• _PROMPT_
Give back the lines of the records exactly, starting at the first and ending at the one with "- Pittsburgh Crime".

• _Plain-text document sources_
§ §

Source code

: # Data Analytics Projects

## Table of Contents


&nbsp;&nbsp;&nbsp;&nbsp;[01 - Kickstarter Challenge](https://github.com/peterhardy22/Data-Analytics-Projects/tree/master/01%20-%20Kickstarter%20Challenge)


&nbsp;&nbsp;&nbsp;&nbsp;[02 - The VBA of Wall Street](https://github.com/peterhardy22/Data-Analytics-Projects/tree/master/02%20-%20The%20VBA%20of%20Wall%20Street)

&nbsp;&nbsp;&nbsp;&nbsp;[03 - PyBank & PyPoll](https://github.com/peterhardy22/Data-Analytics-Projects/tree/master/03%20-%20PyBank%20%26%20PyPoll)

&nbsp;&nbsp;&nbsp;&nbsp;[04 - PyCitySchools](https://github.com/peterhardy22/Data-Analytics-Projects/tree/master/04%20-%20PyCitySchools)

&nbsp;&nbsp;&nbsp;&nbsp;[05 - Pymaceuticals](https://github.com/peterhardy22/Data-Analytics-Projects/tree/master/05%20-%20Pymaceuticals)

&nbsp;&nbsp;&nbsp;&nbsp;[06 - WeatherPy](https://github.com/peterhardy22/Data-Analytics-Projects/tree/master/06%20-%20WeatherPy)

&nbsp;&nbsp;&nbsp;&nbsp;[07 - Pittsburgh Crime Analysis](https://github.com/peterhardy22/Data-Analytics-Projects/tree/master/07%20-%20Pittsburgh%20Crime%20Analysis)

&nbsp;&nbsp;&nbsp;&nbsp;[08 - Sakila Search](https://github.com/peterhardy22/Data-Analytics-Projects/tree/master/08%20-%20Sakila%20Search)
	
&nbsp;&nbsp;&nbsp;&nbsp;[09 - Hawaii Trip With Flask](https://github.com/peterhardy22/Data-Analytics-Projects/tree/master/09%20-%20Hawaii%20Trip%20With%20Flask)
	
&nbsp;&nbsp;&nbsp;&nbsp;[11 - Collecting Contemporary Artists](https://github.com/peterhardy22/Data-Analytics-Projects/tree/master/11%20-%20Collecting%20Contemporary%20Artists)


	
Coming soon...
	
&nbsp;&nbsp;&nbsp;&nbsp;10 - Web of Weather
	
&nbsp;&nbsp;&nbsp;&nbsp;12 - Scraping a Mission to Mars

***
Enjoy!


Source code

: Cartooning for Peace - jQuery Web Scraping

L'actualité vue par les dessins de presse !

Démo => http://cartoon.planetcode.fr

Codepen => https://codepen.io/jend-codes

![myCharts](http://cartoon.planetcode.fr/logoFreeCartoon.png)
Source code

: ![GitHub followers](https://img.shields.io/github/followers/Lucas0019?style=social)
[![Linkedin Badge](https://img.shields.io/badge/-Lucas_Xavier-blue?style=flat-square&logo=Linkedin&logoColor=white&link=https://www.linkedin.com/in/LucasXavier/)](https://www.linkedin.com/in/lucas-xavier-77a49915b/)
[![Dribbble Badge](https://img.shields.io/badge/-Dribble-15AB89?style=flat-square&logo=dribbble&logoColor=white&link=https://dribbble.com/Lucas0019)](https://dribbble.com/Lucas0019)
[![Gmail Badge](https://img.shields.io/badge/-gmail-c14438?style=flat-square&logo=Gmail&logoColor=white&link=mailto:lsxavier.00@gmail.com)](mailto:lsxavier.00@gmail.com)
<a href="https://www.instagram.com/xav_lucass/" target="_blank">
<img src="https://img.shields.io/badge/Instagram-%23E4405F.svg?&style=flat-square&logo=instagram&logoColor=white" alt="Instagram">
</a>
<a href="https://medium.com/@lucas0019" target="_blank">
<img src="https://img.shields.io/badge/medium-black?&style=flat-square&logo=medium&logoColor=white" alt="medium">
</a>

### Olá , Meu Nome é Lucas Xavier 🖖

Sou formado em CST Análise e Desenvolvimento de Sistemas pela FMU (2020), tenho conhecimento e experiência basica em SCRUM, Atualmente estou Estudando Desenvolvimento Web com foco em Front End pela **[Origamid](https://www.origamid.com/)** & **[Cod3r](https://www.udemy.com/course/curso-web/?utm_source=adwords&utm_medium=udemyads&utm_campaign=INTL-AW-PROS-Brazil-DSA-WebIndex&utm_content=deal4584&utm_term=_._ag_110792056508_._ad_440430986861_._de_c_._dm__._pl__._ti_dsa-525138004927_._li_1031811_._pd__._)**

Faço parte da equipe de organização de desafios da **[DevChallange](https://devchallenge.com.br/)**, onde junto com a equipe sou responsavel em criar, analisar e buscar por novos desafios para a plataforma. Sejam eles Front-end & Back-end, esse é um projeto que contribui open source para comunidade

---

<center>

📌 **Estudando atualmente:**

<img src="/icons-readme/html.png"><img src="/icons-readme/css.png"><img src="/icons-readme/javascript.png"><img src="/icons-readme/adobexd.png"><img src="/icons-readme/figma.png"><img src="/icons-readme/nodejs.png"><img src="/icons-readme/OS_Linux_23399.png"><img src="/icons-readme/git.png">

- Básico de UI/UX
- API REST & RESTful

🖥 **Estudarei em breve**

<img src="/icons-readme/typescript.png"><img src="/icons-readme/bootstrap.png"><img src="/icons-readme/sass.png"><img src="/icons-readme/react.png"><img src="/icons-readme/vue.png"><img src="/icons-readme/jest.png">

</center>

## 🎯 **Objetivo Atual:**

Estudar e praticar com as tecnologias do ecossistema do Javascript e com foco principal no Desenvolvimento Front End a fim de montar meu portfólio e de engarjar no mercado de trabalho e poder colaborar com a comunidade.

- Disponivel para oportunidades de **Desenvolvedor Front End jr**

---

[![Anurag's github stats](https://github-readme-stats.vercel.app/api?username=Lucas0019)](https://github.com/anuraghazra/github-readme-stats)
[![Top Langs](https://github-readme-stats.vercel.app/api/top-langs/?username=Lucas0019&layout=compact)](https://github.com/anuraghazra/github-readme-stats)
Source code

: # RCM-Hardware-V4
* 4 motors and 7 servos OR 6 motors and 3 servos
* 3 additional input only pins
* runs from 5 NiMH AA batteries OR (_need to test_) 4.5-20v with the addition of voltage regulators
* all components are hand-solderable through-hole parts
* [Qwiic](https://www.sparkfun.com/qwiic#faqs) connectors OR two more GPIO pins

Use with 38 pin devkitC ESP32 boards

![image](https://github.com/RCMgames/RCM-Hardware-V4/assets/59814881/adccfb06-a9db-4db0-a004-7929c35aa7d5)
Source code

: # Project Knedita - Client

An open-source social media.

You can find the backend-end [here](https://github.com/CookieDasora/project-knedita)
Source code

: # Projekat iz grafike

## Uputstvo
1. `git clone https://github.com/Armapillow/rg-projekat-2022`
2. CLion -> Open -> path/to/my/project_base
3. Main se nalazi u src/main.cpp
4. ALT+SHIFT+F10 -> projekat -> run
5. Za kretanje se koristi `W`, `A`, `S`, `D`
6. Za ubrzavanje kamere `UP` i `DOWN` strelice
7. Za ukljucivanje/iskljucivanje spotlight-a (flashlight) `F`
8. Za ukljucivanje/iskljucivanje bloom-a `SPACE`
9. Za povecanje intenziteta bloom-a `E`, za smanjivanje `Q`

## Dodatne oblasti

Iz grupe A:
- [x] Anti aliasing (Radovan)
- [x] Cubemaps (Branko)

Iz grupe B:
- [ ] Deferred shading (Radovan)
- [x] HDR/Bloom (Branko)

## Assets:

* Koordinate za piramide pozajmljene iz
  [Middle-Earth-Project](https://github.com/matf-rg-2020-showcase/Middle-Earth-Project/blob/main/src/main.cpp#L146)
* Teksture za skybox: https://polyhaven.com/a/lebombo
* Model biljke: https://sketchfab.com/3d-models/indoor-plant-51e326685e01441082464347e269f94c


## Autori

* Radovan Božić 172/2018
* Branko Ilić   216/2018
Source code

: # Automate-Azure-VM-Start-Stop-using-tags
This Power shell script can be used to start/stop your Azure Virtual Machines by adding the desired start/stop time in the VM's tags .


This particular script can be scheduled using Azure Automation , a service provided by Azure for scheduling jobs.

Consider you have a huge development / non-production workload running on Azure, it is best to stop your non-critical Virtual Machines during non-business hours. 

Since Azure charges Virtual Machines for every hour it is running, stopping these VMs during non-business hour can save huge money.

§ §

• _RESULT OF THE TASK_
Source code

: # Data Analytics Projects

## Table of Contents


&nbsp;&nbsp;&nbsp;&nbsp;[01 - Kickstarter Challenge](https://github.com/peterhardy22/Data-Analytics-Projects/tree/master/01%20-%20Kickstarter%20Challenge)


&nbsp;&nbsp;&nbsp;&nbsp;[02 - The VBA of Wall Street](https://github.com/peterhardy22/Data-Analytics-Projects/tree/master/02%20-%20The%20VBA%20of%20Wall%20Street)

&nbsp;&nbsp;&nbsp;&nbsp;[03 - PyBank & PyPoll](https://github.com/peterhardy22/Data-Analytics-Projects/tree/master/03%20-%20PyBank%20%26%20PyPoll)

&nbsp;&nbsp;&nbsp;&nbsp;[04 - PyCitySchools](https://github.com/peterhardy22/Data-Analytics-Projects/tree/master/04%20-%20PyCitySchools)

&nbsp;&nbsp;&nbsp;&nbsp;[05 - Pymaceuticals](https://github.com/peterhardy22/Data-Analytics-Projects/tree/master/05%20-%20Pymaceuticals)

&nbsp;&nbsp;&nbsp;&nbsp;[06 - WeatherPy](https://github.com/peterhardy22/Data-Analytics-Projects/tree/master/06%20-%20WeatherPy)

&nbsp;&nbsp;&nbsp;&nbsp;[07 - Pittsburgh Crime Analysis](https://github.com/peterhardy22/Data-Analytics-Projects/tree/master/07%20-%20Pittsburgh%20Crime%20Analysis)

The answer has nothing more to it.